DESCRIPTION OF THE TASK »
Task for the records below: please retype exactly and only the lines from the first through the one with "[^1]: There are", with every picture omitted.

INPUT FOR THIS TASK »
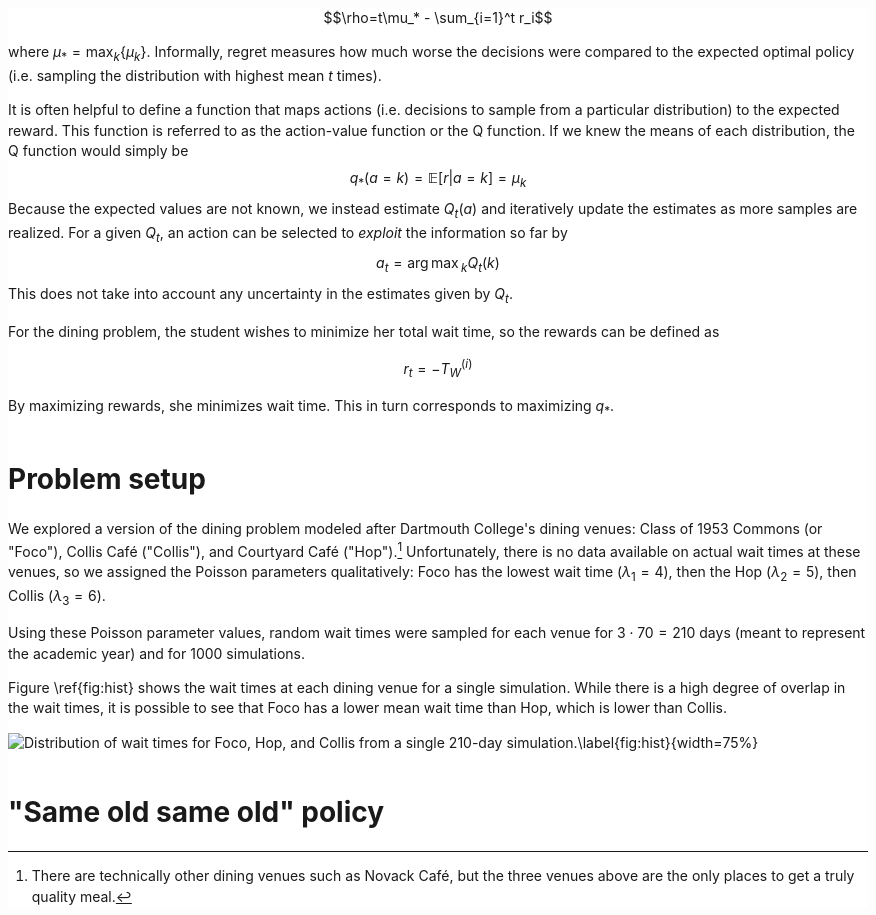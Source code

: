 $$\rho=t\mu_* - \sum_{i=1}^t r_i$$

where $\mu_* = \max_k \{ \mu_k \}$. Informally, regret measures how much worse the decisions were compared to the expected optimal policy (i.e. sampling the distribution with highest mean $t$ times).

It is often helpful to define a function that maps actions (i.e. decisions to sample from a particular distribution) to the expected reward. This function is referred to as the action-value function or the Q function.
If we knew the means of each distribution, the Q function would simply be
$$
q_*(a = k) = \mathbb{E}[r | a = k] = \mu_k
$$
Because the expected values are not known, we instead estimate $Q_t(a)$ and iteratively update the estimates as more samples are realized. For a given $Q_t$, an action can be selected to _exploit_ the information so far by
$$
a_t = {\arg \max}_k Q_t(k)
$$
This does not take into account any uncertainty in the estimates given by $Q_t$.

For the dining problem, the student wishes to minimize her total wait time, so the rewards can be defined as

$$r_t = -T_W^{(i)}$$

By maximizing rewards, she minimizes wait time. This in turn corresponds to maximizing $q_*$.

# Problem setup

We explored a version of the dining problem modeled after Dartmouth College's dining venues: Class of 1953 Commons (or "Foco"), Collis Café ("Collis"), and Courtyard Café ("Hop").[^1] Unfortunately, there is no data available on actual wait times at these venues, so we assigned the Poisson parameters qualitatively: Foco has the lowest wait time ($\lambda_1 = 4$), then the Hop ($\lambda_2 = 5$), then Collis ($\lambda_3 = 6$).

[^1]: There are technically other dining venues such as Novack Café, but the three venues above are the only places to get a truly quality meal.

Using these Poisson parameter values, random wait times were sampled for each venue for $3 \cdot 70 = 210$ days (meant to represent the academic year) and for 1000 simulations.





Figure \ref{fig:hist} shows the wait times at each dining venue for a single simulation. While there is a high degree of overlap in the wait times, it is possible to see that Foco has a lower mean wait time than Hop, which is lower than Collis.





    
![Distribution of wait times for Foco, Hop, and Collis from a single 210-day simulation.\label{fig:hist}](output_10_0.png){width=75%}
    


# "Same old same old" policy
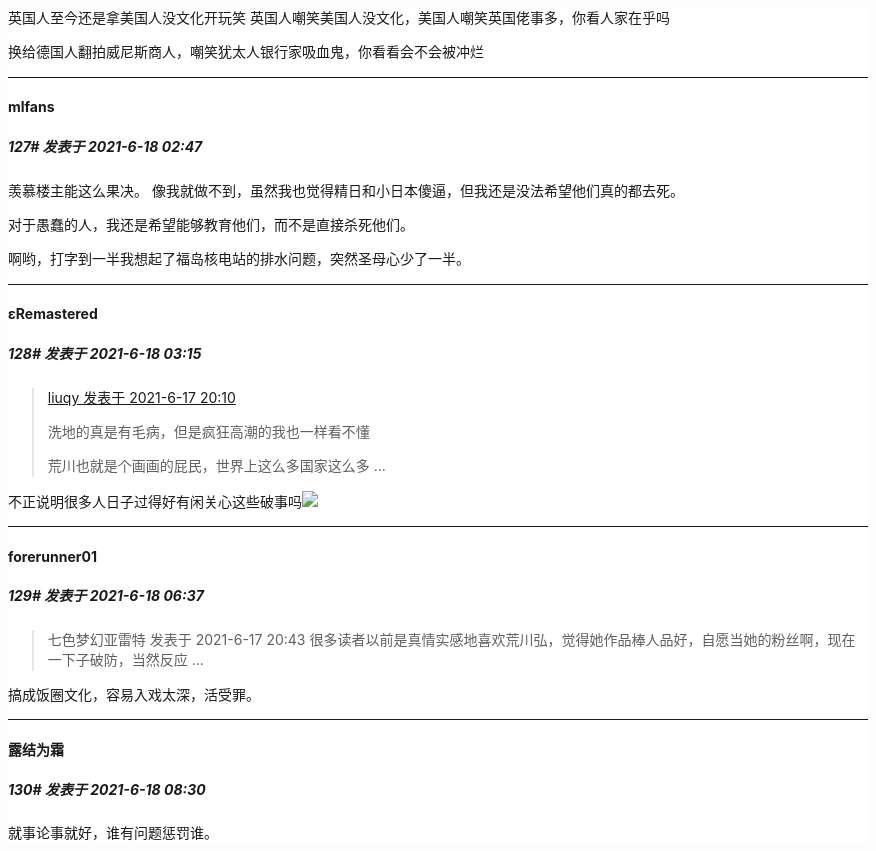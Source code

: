 
英国人至今还是拿美国人没文化开玩笑</blockquote>
英国人嘲笑美国人没文化，美国人嘲笑英国佬事多，你看人家在乎吗

换给德国人翻拍威尼斯商人，嘲笑犹太人银行家吸血鬼，你看看会不会被冲烂


*****

####  mlfans  
##### 127#       发表于 2021-6-18 02:47


羡慕楼主能这么果决。
像我就做不到，虽然我也觉得精日和小日本傻逼，但我还是没法希望他们真的都去死。

对于愚蠢的人，我还是希望能够教育他们，而不是直接杀死他们。

啊哟，打字到一半我想起了福岛核电站的排水问题，突然圣母心少了一半。


*****

####  εRemastered  
##### 128#       发表于 2021-6-18 03:15


<blockquote><a href="httphttps://bbs.saraba1st.com/2b/forum.php?mod=redirect&amp;goto=findpost&amp;pid=51644363&amp;ptid=2010495" target="_blank">liuqy 发表于 2021-6-17 20:10</a>

洗地的真是有毛病，但是疯狂高潮的我也一样看不懂

荒川也就是个画画的屁民，世界上这么多国家这么多 ...</blockquote>
不正说明很多人日子过得好有闲关心这些破事吗<img src="https://static.saraba1st.com/image/smiley/face2017/034.png" referrerpolicy="no-referrer">


*****

####  forerunner01  
##### 129#       发表于 2021-6-18 06:37


<blockquote>七色梦幻亚雷特 发表于 2021-6-17 20:43
很多读者以前是真情实感地喜欢荒川弘，觉得她作品棒人品好，自愿当她的粉丝啊，现在一下子破防，当然反应 ...</blockquote>
搞成饭圈文化，容易入戏太深，活受罪。


*****

####  露结为霜  
##### 130#       发表于 2021-6-18 08:30


就事论事就好，谁有问题惩罚谁。


                                             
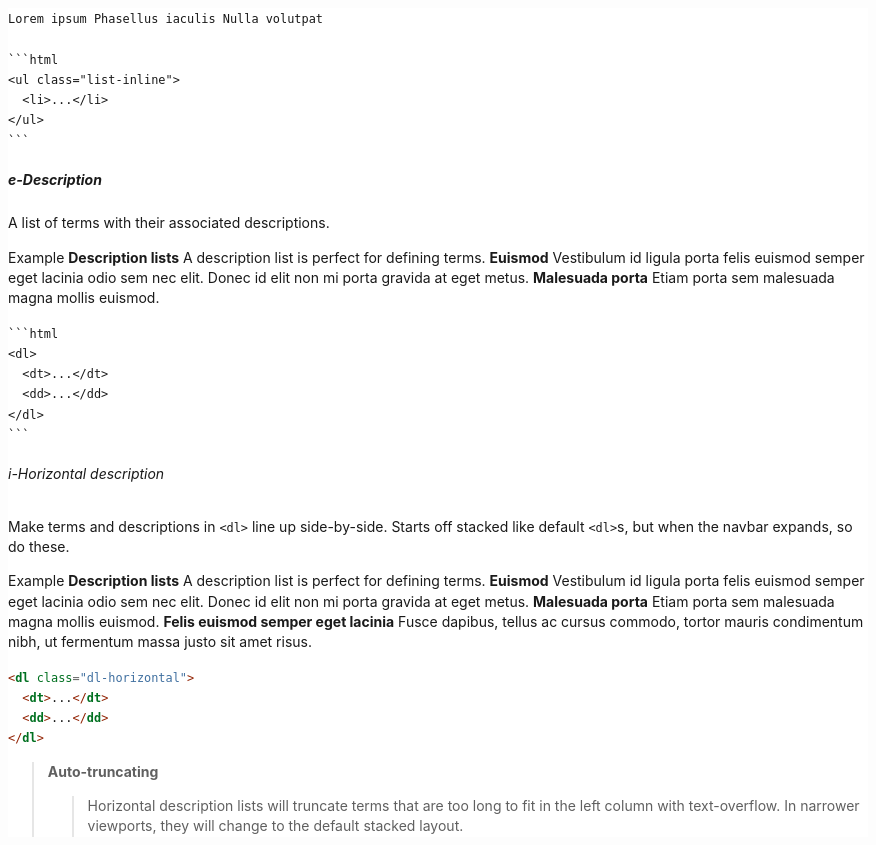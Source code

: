     Lorem ipsum Phasellus iaculis Nulla volutpat 

    ```html
    <ul class="list-inline">
      <li>...</li>
    </ul>
    ```

##### e-Description

A list of terms with their associated descriptions.

Example
**Description lists**
A description list is perfect for defining terms.
**Euismod**
Vestibulum id ligula porta felis euismod semper eget lacinia odio sem nec elit.
Donec id elit non mi porta gravida at eget metus.
**Malesuada porta**
Etiam porta sem malesuada magna mollis euismod.

    ```html
    <dl>
      <dt>...</dt>
      <dd>...</dd>
    </dl>
    ```

###### i-Horizontal description

Make terms and descriptions in `<dl>` line up side-by-side. Starts off stacked like default `<dl>`s, but when the navbar expands, so do these.

Example
**Description lists**
    A description list is perfect for defining terms.
**Euismod**
    Vestibulum id ligula porta felis euismod semper eget lacinia odio sem nec elit.
    Donec id elit non mi porta gravida at eget metus.
**Malesuada porta**
    Etiam porta sem malesuada magna mollis euismod.
**Felis euismod semper eget lacinia**
    Fusce dapibus, tellus ac cursus commodo, tortor mauris condimentum nibh, ut fermentum massa justo sit amet risus.

```html
<dl class="dl-horizontal">
  <dt>...</dt>
  <dd>...</dd>
</dl>
```

> **Auto-truncating**
>
>>Horizontal description lists will truncate terms that are too long to fit in the left column with text-overflow. In narrower viewports, they will change to the default stacked layout.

SOLUTION TO THIS PROBLEM »
Source code

: $$\rho=t\mu_* - \sum_{i=1}^t r_i$$

where $\mu_* = \max_k \{ \mu_k \}$. Informally, regret measures how much worse the decisions were compared to the expected optimal policy (i.e. sampling the distribution with highest mean $t$ times).

It is often helpful to define a function that maps actions (i.e. decisions to sample from a particular distribution) to the expected reward. This function is referred to as the action-value function or the Q function.
If we knew the means of each distribution, the Q function would simply be
$$
q_*(a = k) = \mathbb{E}[r | a = k] = \mu_k
$$
Because the expected values are not known, we instead estimate $Q_t(a)$ and iteratively update the estimates as more samples are realized. For a given $Q_t$, an action can be selected to _exploit_ the information so far by
$$
a_t = {\arg \max}_k Q_t(k)
$$
This does not take into account any uncertainty in the estimates given by $Q_t$.

For the dining problem, the student wishes to minimize her total wait time, so the rewards can be defined as

$$r_t = -T_W^{(i)}$$

By maximizing rewards, she minimizes wait time. This in turn corresponds to maximizing $q_*$.

# Problem setup

We explored a version of the dining problem modeled after Dartmouth College's dining venues: Class of 1953 Commons (or "Foco"), Collis Café ("Collis"), and Courtyard Café ("Hop").[^1] Unfortunately, there is no data available on actual wait times at these venues, so we assigned the Poisson parameters qualitatively: Foco has the lowest wait time ($\lambda_1 = 4$), then the Hop ($\lambda_2 = 5$), then Collis ($\lambda_3 = 6$).

[^1]: There are technically other dining venues such as Novack Café, but the three venues above are the only places to get a truly quality meal.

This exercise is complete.